Q: What is interoperability?
A: In the healthcare context, interoperability is when you have the ability to share information about a patient between different care settings so that the data that is sent, is received and interpreted as it was originally intended. There is no loss in translation between systems.
Q: Why should physicians and other practitioners care about interoperability?
A: Physicians are driven professionally to provide the best care possible. In today's world, where information is dispersed among different care settings, making a clinical decision without complete information is not giving the best care possible. The only way clinical decisions can be informed is if they can get the information from other systems. And unless these other systems have the ability to talk to each other the information is not going to be there when it's needed.
Q: How close is that to being reality?
A: I think we've made great progress over the last few years with the establishment of the Office of the National Coordinator for Health Information Technology (ONC). Its role is to establish standards that can be adopted by companies that develop and sell electronic health records and by companies that focus on exchanging information between systems. Those standards are now established and they are beginning to emerge. The ability to exchange information is based on being built on the same standards. In order to receive stimulus money for EHR, physicians must purchase a system that is certified to be interoperable. The government is now beginning to certify certifying entities so that physicians making decisions can be assured that they are purchasing a system that is interoperable.
Q: Where are we today in North Carolina?
A: In comparison to other states I think we’re very fortunate in having five academic medical center-based integrated delivery networks with very robust physician referral networks. I’m thinking of the UNCs, the Dukes, the East Carolinas. They’re very automated and they're all totally integrated. Then we have the Novants and the WakeMeds and the other health systems in the state that are also very good and very automated. We have practices and large clinics that are also very automated, so that’s at one end of the spectrum. At the other end of the spectrum we have many solo practitioners and small practices, primarily in rural settings. We have pediatricians and family medicine doctors, who have very slim margins in the first place, who can’t afford, necessarily, the investment that’s required for getting EHR. The new stimulus funding is an opportunity to get that.
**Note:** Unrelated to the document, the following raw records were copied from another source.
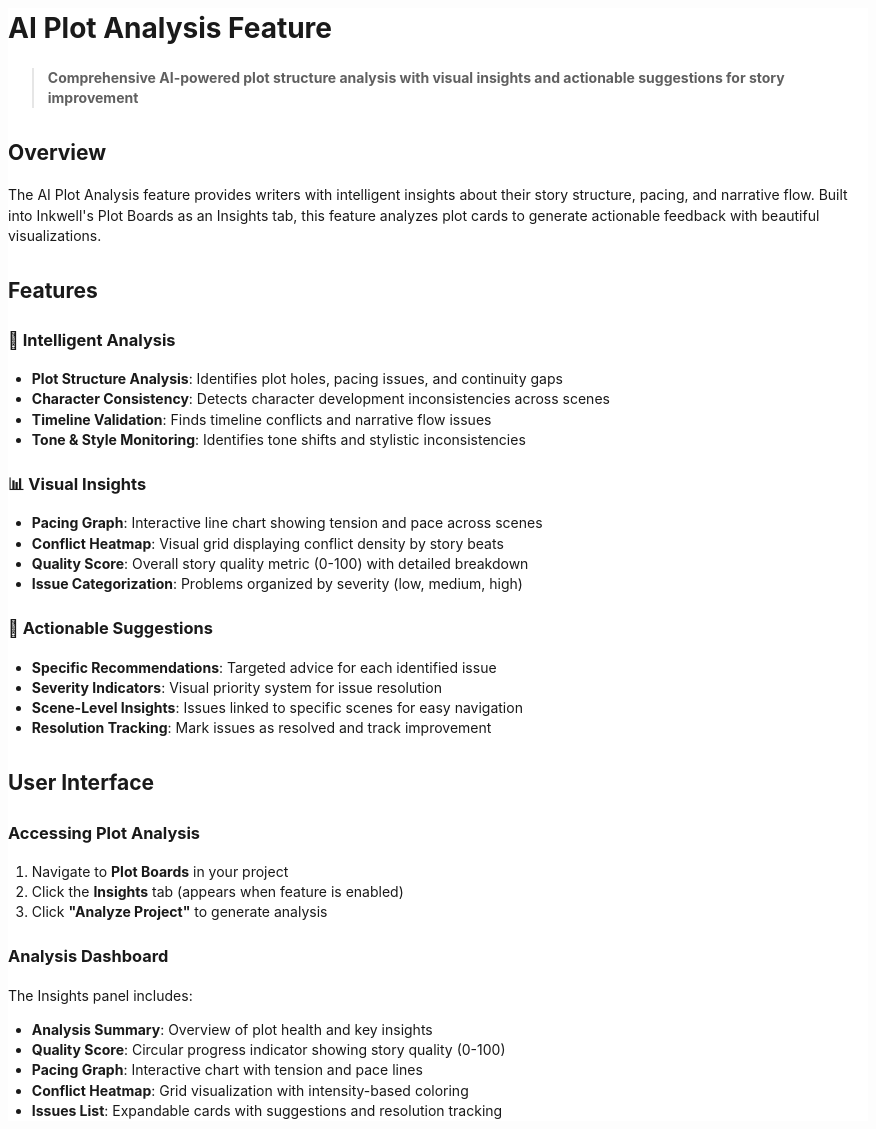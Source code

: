 # AI Plot Analysis Feature

> **Comprehensive AI-powered plot structure analysis with visual insights and actionable suggestions for story improvement**

## Overview

The AI Plot Analysis feature provides writers with intelligent insights about their story structure, pacing, and narrative flow. Built into Inkwell's Plot Boards as an Insights tab, this feature analyzes plot cards to generate actionable feedback with beautiful visualizations.

## Features

### 🧠 **Intelligent Analysis**

- **Plot Structure Analysis**: Identifies plot holes, pacing issues, and continuity gaps
- **Character Consistency**: Detects character development inconsistencies across scenes
- **Timeline Validation**: Finds timeline conflicts and narrative flow issues
- **Tone & Style Monitoring**: Identifies tone shifts and stylistic inconsistencies

### 📊 **Visual Insights**

- **Pacing Graph**: Interactive line chart showing tension and pace across scenes
- **Conflict Heatmap**: Visual grid displaying conflict density by story beats
- **Quality Score**: Overall story quality metric (0-100) with detailed breakdown
- **Issue Categorization**: Problems organized by severity (low, medium, high)

### 🎯 **Actionable Suggestions**

- **Specific Recommendations**: Targeted advice for each identified issue
- **Severity Indicators**: Visual priority system for issue resolution
- **Scene-Level Insights**: Issues linked to specific scenes for easy navigation
- **Resolution Tracking**: Mark issues as resolved and track improvement

## User Interface

### Accessing Plot Analysis

1. Navigate to **Plot Boards** in your project
2. Click the **Insights** tab (appears when feature is enabled)
3. Click **"Analyze Project"** to generate analysis

### Analysis Dashboard

The Insights panel includes:

- **Analysis Summary**: Overview of plot health and key insights
- **Quality Score**: Circular progress indicator showing story quality (0-100)
- **Pacing Graph**: Interactive chart with tension and pace lines
- **Conflict Heatmap**: Grid visualization with intensity-based coloring
- **Issues List**: Expandable cards with suggestions and resolution tracking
Q: What do physician practices have to do in order to be interoperable, other than buy a certified system?
A: There have to be agreements among a practice or physician’s office and the organizations they want to do business with and trade records with. The expectations and responsibilities of partners who want to exchange information need to be memorialized. If I’m going to exchange records with you and you’re going to make decisions based on the information I’m sending you, where is my liability and where is your liability? What is your responsibility for responding to me if I request records? Can I charge you? What can I expect from you, now that we’re sharing a patient? It’s actually much more complex. The technology piece is the easy piece.